- EXERCISE PROMPT
The required result is a copy of each line below in which "policy" appears.
━━ DATA FOR ANALYSIS
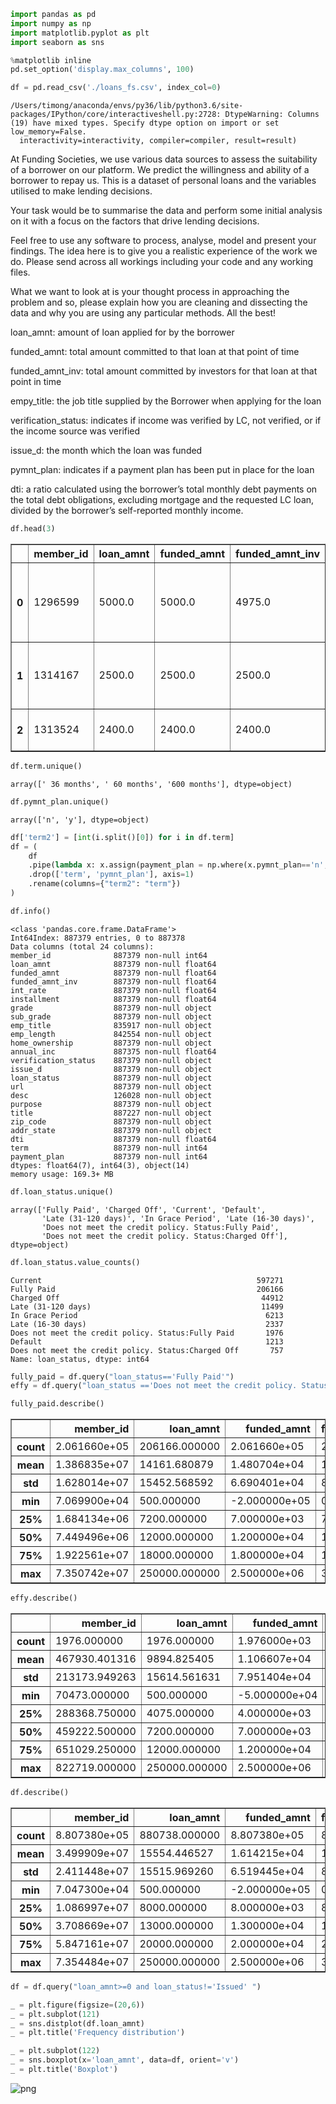 

```python
import pandas as pd
import numpy as np
import matplotlib.pyplot as plt 
import seaborn as sns

%matplotlib inline
pd.set_option('display.max_columns', 100)
```


```python
df = pd.read_csv('./loans_fs.csv', index_col=0)
```

    /Users/timong/anaconda/envs/py36/lib/python3.6/site-packages/IPython/core/interactiveshell.py:2728: DtypeWarning: Columns (19) have mixed types. Specify dtype option on import or set low_memory=False.
      interactivity=interactivity, compiler=compiler, result=result)


At Funding Societies, we use various data sources to assess the suitability of a borrower on our platform. We predict the willingness and ability of a borrower to repay us. This is a dataset of personal loans and the variables utilised to make lending decisions. 

Your task would be to summarise the data and perform some initial analysis on it with a focus on the factors that drive lending decisions.

Feel free to use any software to process, analyse, model and present your findings. The idea here is to give you a realistic experience of the work we do. Please send across all workings including your code and any working files. 

What we want to look at is your thought process in approaching the problem and so, please explain how you are cleaning and dissecting the data and why you are using any particular methods. All the best!


loan_amnt: amount of loan applied for by the borrower

funded_amnt: total amount committed to that loan at that point of time

funded_amnt_inv: total amount committed by investors for that loan at that point in time

empy_title: the job title supplied by the Borrower when applying for the loan

verification_status: indicates if income was verified by LC, not verified, or if the income source was verified

issue_d: the month which the loan was funded

pymnt_plan: indicates if a payment plan has been put in place for the loan

dti: a ratio calculated using the borrower’s total monthly debt payments on the total debt obligations, excluding mortgage and the requested LC loan, divided by the borrower’s self-reported monthly income.


```python
df.head(3)
```




<div>
<style scoped>
    .dataframe tbody tr th:only-of-type {
        vertical-align: middle;
    }

    .dataframe tbody tr th {
        vertical-align: top;
    }

    .dataframe thead th {
        text-align: right;
    }
</style>
<table border="1" class="dataframe">
  <thead>
    <tr style="text-align: right;">
      <th></th>
      <th>member_id</th>
      <th>loan_amnt</th>
      <th>funded_amnt</th>
      <th>funded_amnt_inv</th>
      <th>term</th>
      <th>int_rate</th>
      <th>installment</th>
      <th>grade</th>
      <th>sub_grade</th>
      <th>emp_title</th>
      <th>emp_length</th>
      <th>home_ownership</th>
      <th>annual_inc</th>
      <th>verification_status</th>
      <th>issue_d</th>
      <th>loan_status</th>
      <th>pymnt_plan</th>
      <th>url</th>
      <th>desc</th>
      <th>purpose</th>
      <th>title</th>
      <th>zip_code</th>
      <th>addr_state</th>
      <th>dti</th>
    </tr>
  </thead>
  <tbody>
    <tr>
      <th>0</th>
      <td>1296599</td>
      <td>5000.0</td>
      <td>5000.0</td>
      <td>4975.0</td>
      <td>36 months</td>
      <td>10.65</td>
      <td>162.87</td>
      <td>B</td>
      <td>B2</td>
      <td>NaN</td>
      <td>10+ years</td>
      <td>RENT</td>
      <td>24000.0</td>
      <td>Verified</td>
      <td>Dec-2011</td>
      <td>Fully Paid</td>
      <td>n</td>
      <td>https://www.lendingclub.com/browse/loanDetail....</td>
      <td>Borrower added on 12/22/11 &gt; I need to upgra...</td>
      <td>credit_card</td>
      <td>Computer</td>
      <td>860xx</td>
      <td>AZ</td>
      <td>27.65</td>
    </tr>
    <tr>
      <th>1</th>
      <td>1314167</td>
      <td>2500.0</td>
      <td>2500.0</td>
      <td>2500.0</td>
      <td>60 months</td>
      <td>15.27</td>
      <td>59.83</td>
      <td>C</td>
      <td>C4</td>
      <td>Ryder</td>
      <td>&lt; 1 year</td>
      <td>RENT</td>
      <td>30000.0</td>
      <td>Source Verified</td>
      <td>Dec-2011</td>
      <td>Charged Off</td>
      <td>n</td>
      <td>https://www.lendingclub.com/browse/loanDetail....</td>
      <td>Borrower added on 12/22/11 &gt; I plan to use t...</td>
      <td>car</td>
      <td>bike</td>
      <td>309xx</td>
      <td>GA</td>
      <td>1.00</td>
    </tr>
    <tr>
      <th>2</th>
      <td>1313524</td>
      <td>2400.0</td>
      <td>2400.0</td>
      <td>2400.0</td>
      <td>36 months</td>
      <td>15.96</td>
      <td>84.33</td>
      <td>C</td>
      <td>C5</td>
      <td>NaN</td>
      <td>10+ years</td>
      <td>RENT</td>
      <td>12252.0</td>
      <td>Not Verified</td>
      <td>Dec-2011</td>
      <td>Fully Paid</td>
      <td>n</td>
      <td>https://www.lendingclub.com/browse/loanDetail....</td>
      <td>NaN</td>
      <td>small_business</td>
      <td>real estate business</td>
      <td>606xx</td>
      <td>IL</td>
      <td>8.72</td>
    </tr>
  </tbody>
</table>
</div>




```python
df.term.unique()
```




    array([' 36 months', ' 60 months', '600 months'], dtype=object)




```python
df.pymnt_plan.unique()
```




    array(['n', 'y'], dtype=object)




```python
df['term2'] = [int(i.split()[0]) for i in df.term]
df = (
    df
    .pipe(lambda x: x.assign(payment_plan = np.where(x.pymnt_plan=='n',1,0)))
    .drop(['term', 'pymnt_plan'], axis=1)
    .rename(columns={"term2": "term"})
)
```


```python
df.info()
```

    <class 'pandas.core.frame.DataFrame'>
    Int64Index: 887379 entries, 0 to 887378
    Data columns (total 24 columns):
    member_id              887379 non-null int64
    loan_amnt              887379 non-null float64
    funded_amnt            887379 non-null float64
    funded_amnt_inv        887379 non-null float64
    int_rate               887379 non-null float64
    installment            887379 non-null float64
    grade                  887379 non-null object
    sub_grade              887379 non-null object
    emp_title              835917 non-null object
    emp_length             842554 non-null object
    home_ownership         887379 non-null object
    annual_inc             887375 non-null float64
    verification_status    887379 non-null object
    issue_d                887379 non-null object
    loan_status            887379 non-null object
    url                    887379 non-null object
    desc                   126028 non-null object
    purpose                887379 non-null object
    title                  887227 non-null object
    zip_code               887379 non-null object
    addr_state             887379 non-null object
    dti                    887379 non-null float64
    term                   887379 non-null int64
    payment_plan           887379 non-null int64
    dtypes: float64(7), int64(3), object(14)
    memory usage: 169.3+ MB



```python
df.loan_status.unique()
```




    array(['Fully Paid', 'Charged Off', 'Current', 'Default',
           'Late (31-120 days)', 'In Grace Period', 'Late (16-30 days)',
           'Does not meet the credit policy. Status:Fully Paid',
           'Does not meet the credit policy. Status:Charged Off'], dtype=object)




```python
df.loan_status.value_counts()
```




    Current                                                597271
    Fully Paid                                             206166
    Charged Off                                             44912
    Late (31-120 days)                                      11499
    In Grace Period                                          6213
    Late (16-30 days)                                        2337
    Does not meet the credit policy. Status:Fully Paid       1976
    Default                                                  1213
    Does not meet the credit policy. Status:Charged Off       757
    Name: loan_status, dtype: int64




```python
fully_paid = df.query("loan_status=='Fully Paid'")
effy = df.query("loan_status =='Does not meet the credit policy. Status:Fully Paid'")
```


```python
fully_paid.describe()
```




<div>
<style scoped>
    .dataframe tbody tr th:only-of-type {
        vertical-align: middle;
    }

    .dataframe tbody tr th {
        vertical-align: top;
    }

    .dataframe thead th {
        text-align: right;
    }
</style>
<table border="1" class="dataframe">
  <thead>
    <tr style="text-align: right;">
      <th></th>
      <th>member_id</th>
      <th>loan_amnt</th>
      <th>funded_amnt</th>
      <th>funded_amnt_inv</th>
      <th>int_rate</th>
      <th>installment</th>
      <th>annual_inc</th>
      <th>dti</th>
    </tr>
  </thead>
  <tbody>
    <tr>
      <th>count</th>
      <td>2.061660e+05</td>
      <td>206166.000000</td>
      <td>2.061660e+05</td>
      <td>206166.000000</td>
      <td>206166.000000</td>
      <td>206166.000000</td>
      <td>2.061660e+05</td>
      <td>2.061660e+05</td>
    </tr>
    <tr>
      <th>mean</th>
      <td>1.386835e+07</td>
      <td>14161.680879</td>
      <td>1.480704e+04</td>
      <td>13219.147069</td>
      <td>13.331721</td>
      <td>413.139794</td>
      <td>7.696922e+04</td>
      <td>-3.125179e+03</td>
    </tr>
    <tr>
      <th>std</th>
      <td>1.628014e+07</td>
      <td>15452.568592</td>
      <td>6.690401e+04</td>
      <td>8053.417853</td>
      <td>4.682235</td>
      <td>244.179712</td>
      <td>1.013761e+05</td>
      <td>8.355176e+04</td>
    </tr>
    <tr>
      <th>min</th>
      <td>7.069900e+04</td>
      <td>500.000000</td>
      <td>-2.000000e+05</td>
      <td>0.000000</td>
      <td>1.000000</td>
      <td>15.690000</td>
      <td>-5.000000e+04</td>
      <td>-2.500000e+06</td>
    </tr>
    <tr>
      <th>25%</th>
      <td>1.684134e+06</td>
      <td>7200.000000</td>
      <td>7.000000e+03</td>
      <td>7000.000000</td>
      <td>10.160000</td>
      <td>234.377500</td>
      <td>4.500000e+04</td>
      <td>1.035000e+01</td>
    </tr>
    <tr>
      <th>50%</th>
      <td>7.449496e+06</td>
      <td>12000.000000</td>
      <td>1.200000e+04</td>
      <td>11700.471902</td>
      <td>13.110000</td>
      <td>360.080000</td>
      <td>6.400000e+04</td>
      <td>1.571000e+01</td>
    </tr>
    <tr>
      <th>75%</th>
      <td>1.922561e+07</td>
      <td>18000.000000</td>
      <td>1.800000e+04</td>
      <td>18000.000000</td>
      <td>16.000000</td>
      <td>540.545000</td>
      <td>9.000000e+04</td>
      <td>2.145000e+01</td>
    </tr>
    <tr>
      <th>max</th>
      <td>7.350742e+07</td>
      <td>250000.000000</td>
      <td>2.500000e+06</td>
      <td>35000.000000</td>
      <td>28.990000</td>
      <td>1409.990000</td>
      <td>7.141778e+06</td>
      <td>5.714000e+01</td>
    </tr>
  </tbody>
</table>
</div>




```python
effy.describe()
```




<div>
<style scoped>
    .dataframe tbody tr th:only-of-type {
        vertical-align: middle;
    }

    .dataframe tbody tr th {
        vertical-align: top;
    }

    .dataframe thead th {
        text-align: right;
    }
</style>
<table border="1" class="dataframe">
  <thead>
    <tr style="text-align: right;">
      <th></th>
      <th>member_id</th>
      <th>loan_amnt</th>
      <th>funded_amnt</th>
      <th>funded_amnt_inv</th>
      <th>int_rate</th>
      <th>installment</th>
      <th>annual_inc</th>
      <th>dti</th>
    </tr>
  </thead>
  <tbody>
    <tr>
      <th>count</th>
      <td>1976.000000</td>
      <td>1976.000000</td>
      <td>1.976000e+03</td>
      <td>1976.000000</td>
      <td>1976.000000</td>
      <td>1976.000000</td>
      <td>1.972000e+03</td>
      <td>1.976000e+03</td>
    </tr>
    <tr>
      <th>mean</th>
      <td>467930.401316</td>
      <td>9894.825405</td>
      <td>1.106607e+04</td>
      <td>6423.460524</td>
      <td>13.422743</td>
      <td>287.551225</td>
      <td>7.433065e+04</td>
      <td>-3.391823e+03</td>
    </tr>
    <tr>
      <th>std</th>
      <td>213173.949263</td>
      <td>15614.561631</td>
      <td>7.951404e+04</td>
      <td>5944.471361</td>
      <td>3.660910</td>
      <td>204.293623</td>
      <td>1.051943e+05</td>
      <td>8.489865e+04</td>
    </tr>
    <tr>
      <th>min</th>
      <td>70473.000000</td>
      <td>500.000000</td>
      <td>-5.000000e+04</td>
      <td>0.000000</td>
      <td>1.000000</td>
      <td>15.670000</td>
      <td>-5.000000e+04</td>
      <td>-2.500000e+06</td>
    </tr>
    <tr>
      <th>25%</th>
      <td>288368.750000</td>
      <td>4075.000000</td>
      <td>4.000000e+03</td>
      <td>1975.000000</td>
      <td>11.860000</td>
      <td>135.990000</td>
      <td>3.800000e+04</td>
      <td>8.217500e+00</td>
    </tr>
    <tr>
      <th>50%</th>
      <td>459222.500000</td>
      <td>7200.000000</td>
      <td>7.000000e+03</td>
      <td>4800.000000</td>
      <td>13.850000</td>
      <td>230.495000</td>
      <td>5.700000e+04</td>
      <td>1.445000e+01</td>
    </tr>
    <tr>
      <th>75%</th>
      <td>651029.250000</td>
      <td>12000.000000</td>
      <td>1.200000e+04</td>
      <td>9403.167645</td>
      <td>15.450000</td>
      <td>390.722500</td>
      <td>8.500000e+04</td>
      <td>2.000000e+01</td>
    </tr>
    <tr>
      <th>max</th>
      <td>822719.000000</td>
      <td>250000.000000</td>
      <td>2.500000e+06</td>
      <td>25000.000000</td>
      <td>27.700000</td>
      <td>940.140000</td>
      <td>2.500000e+06</td>
      <td>2.995000e+01</td>
    </tr>
  </tbody>
</table>
</div>




```python
df.describe()
```




<div>
<style scoped>
    .dataframe tbody tr th:only-of-type {
        vertical-align: middle;
    }

    .dataframe tbody tr th {
        vertical-align: top;
    }

    .dataframe thead th {
        text-align: right;
    }
</style>
<table border="1" class="dataframe">
  <thead>
    <tr style="text-align: right;">
      <th></th>
      <th>member_id</th>
      <th>loan_amnt</th>
      <th>funded_amnt</th>
      <th>funded_amnt_inv</th>
      <th>int_rate</th>
      <th>installment</th>
      <th>annual_inc</th>
      <th>dti</th>
    </tr>
  </thead>
  <tbody>
    <tr>
      <th>count</th>
      <td>8.807380e+05</td>
      <td>880738.000000</td>
      <td>8.807380e+05</td>
      <td>880738.000000</td>
      <td>880738.000000</td>
      <td>880738.000000</td>
      <td>8.807340e+05</td>
      <td>8.807380e+05</td>
    </tr>
    <tr>
      <th>mean</th>
      <td>3.499909e+07</td>
      <td>15554.446527</td>
      <td>1.614215e+04</td>
      <td>14701.383153</td>
      <td>13.243193</td>
      <td>436.684319</td>
      <td>7.759617e+04</td>
      <td>-2.859317e+03</td>
    </tr>
    <tr>
      <th>std</th>
      <td>2.411448e+07</td>
      <td>15515.969260</td>
      <td>6.519445e+04</td>
      <td>8440.832553</td>
      <td>4.772118</td>
      <td>244.152557</td>
      <td>1.022653e+05</td>
      <td>7.973133e+04</td>
    </tr>
    <tr>
      <th>min</th>
      <td>7.047300e+04</td>
      <td>500.000000</td>
      <td>-2.000000e+05</td>
      <td>0.000000</td>
      <td>1.000000</td>
      <td>15.670000</td>
      <td>-5.000000e+04</td>
      <td>-2.500000e+06</td>
    </tr>
    <tr>
      <th>25%</th>
      <td>1.086997e+07</td>
      <td>8000.000000</td>
      <td>8.000000e+03</td>
      <td>8000.000000</td>
      <td>9.990000</td>
      <td>260.730000</td>
      <td>4.500000e+04</td>
      <td>1.184000e+01</td>
    </tr>
    <tr>
      <th>50%</th>
      <td>3.708669e+07</td>
      <td>13000.000000</td>
      <td>1.300000e+04</td>
      <td>13000.000000</td>
      <td>12.990000</td>
      <td>382.550000</td>
      <td>6.468000e+04</td>
      <td>1.761000e+01</td>
    </tr>
    <tr>
      <th>75%</th>
      <td>5.847161e+07</td>
      <td>20000.000000</td>
      <td>2.000000e+04</td>
      <td>20000.000000</td>
      <td>16.290000</td>
      <td>572.427500</td>
      <td>9.000000e+04</td>
      <td>2.392000e+01</td>
    </tr>
    <tr>
      <th>max</th>
      <td>7.354484e+07</td>
      <td>250000.000000</td>
      <td>2.500000e+06</td>
      <td>35000.000000</td>
      <td>28.990000</td>
      <td>1445.460000</td>
      <td>9.500000e+06</td>
      <td>9.999000e+03</td>
    </tr>
  </tbody>
</table>
</div>




```python
df = df.query("loan_amnt>=0 and loan_status!='Issued' ")
```


```python
_ = plt.figure(figsize=(20,6))
_ = plt.subplot(121)
_ = sns.distplot(df.loan_amnt)
_ = plt.title('Frequency distribution')

_ = plt.subplot(122)
_ = sns.boxplot(x='loan_amnt', data=df, orient='v')
_ = plt.title('Boxplot')
```


![png](funding-societies-assignment_files/funding-societies-assignment_16_0.png)



```python

```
━━━━
- OUTPUT
           'Does not meet the credit policy. Status:Fully Paid',
           'Does not meet the credit policy. Status:Charged Off'], dtype=object)
    Does not meet the credit policy. Status:Fully Paid       1976
    Does not meet the credit policy. Status:Charged Off       757
effy = df.query("loan_status =='Does not meet the credit policy. Status:Fully Paid'")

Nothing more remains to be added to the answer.